Le remède : Un Vali Européen,
participation des Arméniens aux fonctions publiques,
décentralisation.

Le mal ainsi analysé, le remède se trouve tout indiqué. Il n’y a pas de réformes possibles tant qu’un vali européen ne sera pas placé à la tête des provinces arméniennes. Cette condition essentielle doit être mise à la base des réformes à introduire dans l’Arménie turque. C’est aussi le seul moyen d’inspirer confiance à tous, aux musulmans aussi bien qu’aux Arméniens.

Cette mesure ne peut soulever aucune objection sérieuse. Le souci de sauvegarder le prestige du Gouvernement turc aux yeux de ses populations est sans portée. Ces populations sont suffisamment désenchantées sur le compte des valis qu’elles ont eus jusqu’ici pour souhaiter sincèrement l’arrivée d’un homme apte à leur procurer le progrès dont elles sentent le besoin, cet homme fût-il un étranger, pourvu qu’il soit engagé à titre de fonctionnaire ottoman.
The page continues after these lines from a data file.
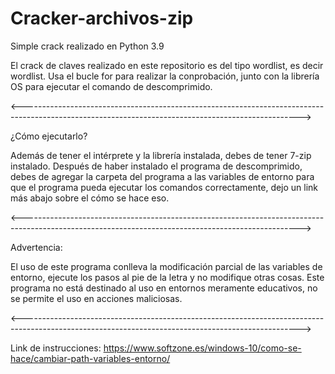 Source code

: # Cracker-archivos-zip
Simple crack realizado en Python 3.9

El crack de claves realizado en este repositorio es del tipo wordlist, es decir wordlist. Usa el bucle for para realizar la conprobación, junto con la librería OS para ejecutar el comando de descomprimido.

<--------------------------------------------------------------------------------------------------------------------------------------------------->

¿Cómo ejecutarlo?

Además de tener el intérprete y la librería instalada, debes de tener 7-zip instalado. Después de haber instalado el programa de descomprimido, debes de agregar la carpeta del programa a las variables de entorno para que el programa pueda ejecutar los comandos correctamente, dejo un link más abajo sobre el cómo se hace eso.

<--------------------------------------------------------------------------------------------------------------------------------------------------->

Advertencia:

El uso de este programa conlleva la modificación parcial de las variables de entorno, ejecute los pasos al pie de la letra y no modifique otras cosas.
Este programa no está destinado al uso en entornos meramente educativos, no se permite el uso en acciones maliciosas.

<--------------------------------------------------------------------------------------------------------------------------------------------------->

Link de instrucciones: https://www.softzone.es/windows-10/como-se-hace/cambiar-path-variables-entorno/
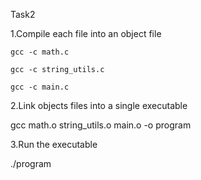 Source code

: Task2

1.Compile each file into an object file

    gcc -c math.c
    
    gcc -c string_utils.c
    
    gcc -c main.c

2.Link objects files into a single executable

  gcc math.o string_utils.o main.o -o program

3.Run the executable

  ./program
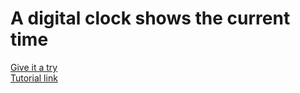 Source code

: # A digital clock shows the current time
<div>
  <a href="https://nnmai-mabel.github.io/digital-clock/">Give it a try
</div>
<div>
  <a href="https://www.youtube.com/watch?v=EOePhBhyB88&ab_channel=whatsdev">Tutorial link
</div>

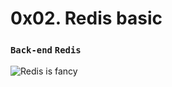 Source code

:# 0x02. Redis basic
### `Back-end` `Redis`

![Redis is fancy](https://s3.amazonaws.com/alx-intranet.hbtn.io/uploads/medias/2020/1/40eab4627f1bea7dfe5e.png?X-Amz-Algorithm=AWS4-HMAC-SHA256&X-Amz-Credential=AKIARDDGGGOUSBVO6H7D%2F20240515%2Fus-east-1%2Fs3%2Faws4_request&X-Amz-Date=20240515T132158Z&X-Amz-Expires=86400&X-Amz-SignedHeaders=host&X-Amz-Signature=38f80b80eb32f1ff4363a5535e794ee7fef15a6df57888f2815570d3cc89588f)


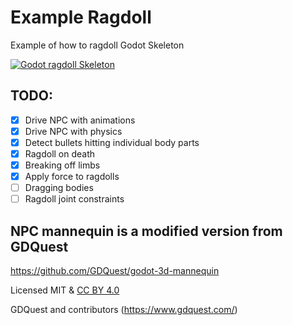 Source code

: # Example Ragdoll

Example of how to ragdoll Godot Skeleton


[![Godot ragdoll Skeleton](https://img.youtube.com/vi/jb7nGUzNf7g/0.jpg)](https://www.youtube.com/watch?v=jb7nGUzNf7g, "Godot ragdoll")


## TODO:

* [X] Drive NPC with animations
* [X] Drive NPC with physics
* [X] Detect bullets hitting individual body parts
* [X] Ragdoll on death
* [X] Breaking off limbs
* [X] Apply force to ragdolls
* [ ] Dragging bodies
* [ ] Ragdoll joint constraints

## NPC mannequin is a modified version from GDQuest

https://github.com/GDQuest/godot-3d-mannequin

Licensed MIT & [CC BY 4.0](https://creativecommons.org/licenses/by/4.0/)

GDQuest and contributors (https://www.gdquest.com/)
Leur patriotisme est ainsi sauvegardé.

Incontestablement l’Europe devrait être consultée sur le choix du vali. Elle devrait l’être en vertu du dernier paragraphe de l’article 61 du Traité de Berlin qui oblige le Gouvernement turc à porter à sa connaissance les réformes exécutées.

On peut soutenir que cette disposition n’implique pas pour la Porte l’obligation de demander l’avis de l’Europe. Cette interprétation nous paraît peu conforme à l’esprit général de l’article 61. Si on doit s’en tenir à la lettre de cet article, cette disposition serait un non sens.
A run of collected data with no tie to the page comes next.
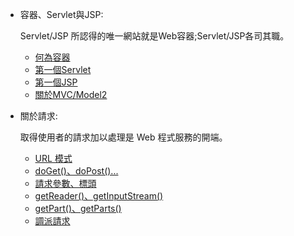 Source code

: - 容器、Servlet與JSP:

  Servlet/JSP 所認得的唯一網站就是Web容器;Servlet/JSP各司其職。

  - [何為容器]()
  - [第一個Servlet]()
  - [第一個JSP]()
  - [關於MVC/Model2]()


- 關於請求:

  取得使用者的請求加以處理是 Web 程式服務的開端。

  - [URL 模式]()
  - [doGet()、doPost()...]()
  - [請求參數、標頭]()
  - [getReader()、getInputStream()]()
  - [getPart()、getParts()]()
  - [調派請求]()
Les Puissances, en effet, ont toujours eu à leur disposition assez de moyens d’information pour qu’elles n’aient pas jugé utile de stipuler que le Gouvernement ottoman les tiendrait au courant de réformes qu’il appliquerait dans l’Arménie turque. Cette stipulation visait donc toute autre chose qu’une simple communication matérielle. Elle signifie que la Porte se maintiendra toujours, pour tout ce qu’elle fera dans les provinces arméniennes, en contact avec les Puissances. Et pourquoi maintiendrait-elle ce contact si ce n’est pour agir d’accord avec elles ? Telle est, sans contestation possible, la portée et la signification exacte de l’article 61 et, dès lors, en consultant les Puissances sur le choix du fonctionnaire qu’elle appellera à la tête de ses provinces, la Turquie ne fera en réalité, que se conformer à l’esprit de ce texte.